Former England Test cricket captain Ted Dexter died at the age of 86 on Wednesday afternoon
‘The MCC is deeply saddened to announce the death of the club’s much-loved former president, Edward Dexter CBE,’ a statement read.
‘After a recent illness he passed away peacefully in the Compton Hospice in Wolverhampton at midday yesterday, surrounded by his family.
‘Ted was a cherished husband, father and grandfather and one of England’s greatest ever cricketers.
‘He was captain in 30 of his 62 Test matches and played the game with the same sense of adventure and fun that captures much of the story of his remarkable life.

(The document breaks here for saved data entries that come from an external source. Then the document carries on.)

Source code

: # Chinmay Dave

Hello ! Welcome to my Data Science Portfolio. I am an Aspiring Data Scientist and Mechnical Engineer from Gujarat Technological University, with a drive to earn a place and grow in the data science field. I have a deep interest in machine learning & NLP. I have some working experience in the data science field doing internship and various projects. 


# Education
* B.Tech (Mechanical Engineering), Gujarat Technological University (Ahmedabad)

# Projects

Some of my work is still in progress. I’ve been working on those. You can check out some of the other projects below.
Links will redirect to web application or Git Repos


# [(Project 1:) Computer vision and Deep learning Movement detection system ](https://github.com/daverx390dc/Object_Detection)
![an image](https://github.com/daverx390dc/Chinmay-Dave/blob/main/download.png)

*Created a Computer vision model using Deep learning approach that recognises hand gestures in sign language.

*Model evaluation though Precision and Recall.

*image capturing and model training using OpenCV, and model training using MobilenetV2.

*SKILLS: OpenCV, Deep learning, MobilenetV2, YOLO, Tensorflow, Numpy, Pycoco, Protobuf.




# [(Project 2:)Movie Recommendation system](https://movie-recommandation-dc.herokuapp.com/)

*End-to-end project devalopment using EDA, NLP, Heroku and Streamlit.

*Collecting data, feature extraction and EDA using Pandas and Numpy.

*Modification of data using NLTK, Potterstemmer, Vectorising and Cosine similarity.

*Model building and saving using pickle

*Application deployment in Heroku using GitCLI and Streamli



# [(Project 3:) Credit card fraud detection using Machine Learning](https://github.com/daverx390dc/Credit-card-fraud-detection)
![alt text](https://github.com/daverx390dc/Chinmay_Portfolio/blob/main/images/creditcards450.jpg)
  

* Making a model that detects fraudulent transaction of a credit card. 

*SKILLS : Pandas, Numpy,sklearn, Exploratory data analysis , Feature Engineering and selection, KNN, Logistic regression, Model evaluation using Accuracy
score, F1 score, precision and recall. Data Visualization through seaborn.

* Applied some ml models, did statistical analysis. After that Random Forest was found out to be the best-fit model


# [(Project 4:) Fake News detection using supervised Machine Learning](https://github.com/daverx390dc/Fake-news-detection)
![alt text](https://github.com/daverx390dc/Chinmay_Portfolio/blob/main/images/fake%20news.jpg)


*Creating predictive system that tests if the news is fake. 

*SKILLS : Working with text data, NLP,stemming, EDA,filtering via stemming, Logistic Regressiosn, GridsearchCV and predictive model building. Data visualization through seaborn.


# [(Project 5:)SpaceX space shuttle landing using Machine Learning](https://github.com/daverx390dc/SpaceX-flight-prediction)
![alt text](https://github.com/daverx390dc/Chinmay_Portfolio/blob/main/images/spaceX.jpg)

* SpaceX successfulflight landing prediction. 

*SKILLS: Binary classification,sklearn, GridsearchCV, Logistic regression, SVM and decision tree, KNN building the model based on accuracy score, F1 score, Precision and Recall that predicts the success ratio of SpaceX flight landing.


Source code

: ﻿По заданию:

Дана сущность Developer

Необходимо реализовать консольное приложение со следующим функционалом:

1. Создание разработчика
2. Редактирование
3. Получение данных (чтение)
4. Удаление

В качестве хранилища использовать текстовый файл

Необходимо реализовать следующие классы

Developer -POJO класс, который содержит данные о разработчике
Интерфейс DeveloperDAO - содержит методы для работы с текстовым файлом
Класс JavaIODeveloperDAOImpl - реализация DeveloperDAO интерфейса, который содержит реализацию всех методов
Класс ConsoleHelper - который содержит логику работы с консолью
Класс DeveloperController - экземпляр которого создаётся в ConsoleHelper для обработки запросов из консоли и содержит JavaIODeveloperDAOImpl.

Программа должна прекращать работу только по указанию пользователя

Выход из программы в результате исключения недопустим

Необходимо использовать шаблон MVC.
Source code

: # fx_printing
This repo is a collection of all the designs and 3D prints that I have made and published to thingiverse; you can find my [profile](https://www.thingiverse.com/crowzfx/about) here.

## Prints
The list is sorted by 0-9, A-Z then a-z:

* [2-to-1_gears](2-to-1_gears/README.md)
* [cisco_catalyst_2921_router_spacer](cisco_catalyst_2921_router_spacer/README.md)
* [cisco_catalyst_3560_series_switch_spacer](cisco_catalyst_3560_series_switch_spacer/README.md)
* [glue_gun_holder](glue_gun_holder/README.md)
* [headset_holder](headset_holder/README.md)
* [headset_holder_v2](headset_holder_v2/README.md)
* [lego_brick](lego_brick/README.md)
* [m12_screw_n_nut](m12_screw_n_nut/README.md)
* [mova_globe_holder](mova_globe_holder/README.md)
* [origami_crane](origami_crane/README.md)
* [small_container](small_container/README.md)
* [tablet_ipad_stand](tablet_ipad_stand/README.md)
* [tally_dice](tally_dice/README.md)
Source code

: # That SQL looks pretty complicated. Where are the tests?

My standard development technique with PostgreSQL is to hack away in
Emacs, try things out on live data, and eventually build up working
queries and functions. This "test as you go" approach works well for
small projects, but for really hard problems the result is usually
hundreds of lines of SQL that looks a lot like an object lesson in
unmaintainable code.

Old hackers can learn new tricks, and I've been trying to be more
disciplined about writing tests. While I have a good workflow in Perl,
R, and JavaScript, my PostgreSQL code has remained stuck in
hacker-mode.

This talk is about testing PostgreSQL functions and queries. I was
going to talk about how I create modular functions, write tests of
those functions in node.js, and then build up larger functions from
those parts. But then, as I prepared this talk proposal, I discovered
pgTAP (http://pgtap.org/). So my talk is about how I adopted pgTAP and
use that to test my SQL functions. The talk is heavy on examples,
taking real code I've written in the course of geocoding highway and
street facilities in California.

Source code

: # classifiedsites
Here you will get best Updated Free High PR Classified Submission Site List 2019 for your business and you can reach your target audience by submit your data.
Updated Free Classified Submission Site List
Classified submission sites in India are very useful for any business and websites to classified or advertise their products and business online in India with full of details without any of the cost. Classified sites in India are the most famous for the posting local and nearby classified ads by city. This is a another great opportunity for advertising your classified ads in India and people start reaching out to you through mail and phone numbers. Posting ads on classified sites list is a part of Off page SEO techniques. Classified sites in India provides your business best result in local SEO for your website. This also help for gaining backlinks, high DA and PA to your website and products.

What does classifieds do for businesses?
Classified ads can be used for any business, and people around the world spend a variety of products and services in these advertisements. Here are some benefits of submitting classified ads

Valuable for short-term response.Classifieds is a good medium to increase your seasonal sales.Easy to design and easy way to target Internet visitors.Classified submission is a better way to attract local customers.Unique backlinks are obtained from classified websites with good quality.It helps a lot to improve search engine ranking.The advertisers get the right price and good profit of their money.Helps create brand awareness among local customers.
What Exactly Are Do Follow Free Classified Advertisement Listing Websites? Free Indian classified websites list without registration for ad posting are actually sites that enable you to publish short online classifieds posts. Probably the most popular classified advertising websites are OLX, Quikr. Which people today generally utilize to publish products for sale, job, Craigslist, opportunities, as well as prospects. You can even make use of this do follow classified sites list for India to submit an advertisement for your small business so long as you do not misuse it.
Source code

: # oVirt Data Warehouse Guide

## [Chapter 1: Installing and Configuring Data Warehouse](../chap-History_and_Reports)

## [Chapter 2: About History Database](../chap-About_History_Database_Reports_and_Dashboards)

Dexter captained England in 30 of his 62 Tests and also played for Sussex in the county game
‘His off-field contribution to the game was substantial too, most notably his work, with Colin Cowdrey, on the Spirit of Cricket.
‘Through his own PR agency, he became a pioneer in cricket’s digital technology revolution and was inducted into the ICC Cricket Hall of Fame earlier this summer.
‘We kindly request that the privacy of Susan, his wife, and Genevieve and Tom, his daughter and son, is respected at this difficult time.’
Dexter scored 4,502 runs as a strong middle-order batsman for England and also combined that with excellent medium-pace bowling, claiming 66 wickets for his country at an average of 34.93.
Known as ‘Lord Ted’, Dexter was also famed for his bravery on the field for England and with county side Sussex.
He made his Test debut against New Zealand in 1958, and went on to captain both both England between 1961 and 1964 and Sussex, also during the early 1960s.
The final Test match of a career – which saw him hit nine centuries and average 47.89 – came a decade after his debut in an Ashes match against Australia in 1968.
He then went on to chair England’s panel of selectors once he had retired from playing, before becoming MCC president in 2002.
Former England skipper Michael Vaughan paid tribute to Dexter, tweeting: ‘Such sad news .. Ted Dexter was someone who always went out of his way to offer so much great advice to me & many others.
‘Seeing him arrive for lunch on his motorbike & then sit & listen to him discuss all cricketing issues was always a joy .. #RIPTed.’